De littekens zijn diep en het zal generaties duren voordat ze geheeld zijn
Kees Huizinga
’Dat komt hard aan. Wat de Russen doen is natuurlijk onvoorstelbaar', zegt Huizinga. 'Het gaat aan niemand in Oekraïne voorbij, iedereen heeft vrienden, kennissen of familie die in de oorlog omgekomen zijn. Hoe groot de geestelijke schade is, dat is nauwelijks denkbaar. De littekens zijn diep en het zal generaties duren voordat ze geheeld zijn.’

Knalhard verslaan

Raketten zijn in het voorbije jaar niet geland op zijn uitgestrekte akkers. Anders dan zijn collega-agrariërs in de Donbas of bij Cherson zit Huizinga ver genoeg van het front. ‘Een vreselijk groot geluk’, vindt Huizinga.
‘Ik ken genoeg boeren die daar bij de frontlijn, of erger, in bezet gebied zitten. Waar die allemaal doorheen gaan, daar kan ik me ook nauwelijks een voorstelling van maken. Het is ongelooflijk moeilijk het leven daar vol te houden. Vergeleken met hen hebben wij niks te klagen.’
In zijn jaarlijkse grote toespraak die Poetin dinsdag voor het Russische parlement hield, haalde hij opnieuw hard uit naar het Westen, dat hij als veroorzaker van de oorlog aanwijst. ‘Alles wat uit Rusland komt is propaganda’, zegt Huizinga erover.

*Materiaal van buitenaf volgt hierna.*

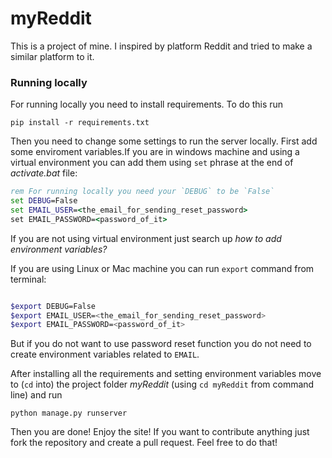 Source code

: # myReddit
This is a project of mine. I inspired by platform Reddit and tried to make a similar platform to it.

### Running locally
For running locally you need to install requirements. To do this run 
```
pip install -r requirements.txt
```
Then you need to change some settings to run the server locally. First add some enviroment variables.If you are in windows machine and using a virtual environment you can add them using `set` phrase at the end of _activate.bat_ file:
```bat
rem For running locally you need your `DEBUG` to be `False`
set DEBUG=False
set EMAIL_USER=<the_email_for_sending_reset_password>
set EMAIL_PASSWORD=<password_of_it>

```

If you are not using virtual environment just search up _how to add environment variables?_

If you are using Linux or Mac machine you can run `export` command from terminal:

```bash

$export DEBUG=False
$export EMAIL_USER=<the_email_for_sending_reset_password>
$export EMAIL_PASSWORD=<password_of_it>
```

But if you do not want to use password reset function you do not need to create environment variables related to `EMAIL`.

After installing all the requirements and setting environment variables move to (`cd` into) the project folder _myReddit_ (using `cd myReddit` from command line) and run

```shell
python manage.py runserver
```

Then you are done! Enjoy the site! If you want to contribute anything just fork the repository and create a pull request. Feel free to do that!
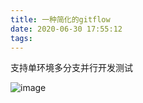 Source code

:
 ```yaml
---
title: 一种简化的gitflow
date: 2020-06-30 17:55:12
tags:
---
```

支持单环境多分支并行开发测试
<!--more-->

![image](/files/gitflow/39.png)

‘Een dialoog met een dictator is onmogelijk. Het enige dat helpt is de Russen knalhard verslaan op het slagveld. Wanneer die Russen vandaag ophouden met schieten, dan is het afgelopen. Maar zolang ze doorgaan, dan gaat het door. Dat gelul van Poetin, ik kan er helemaal niks mee.’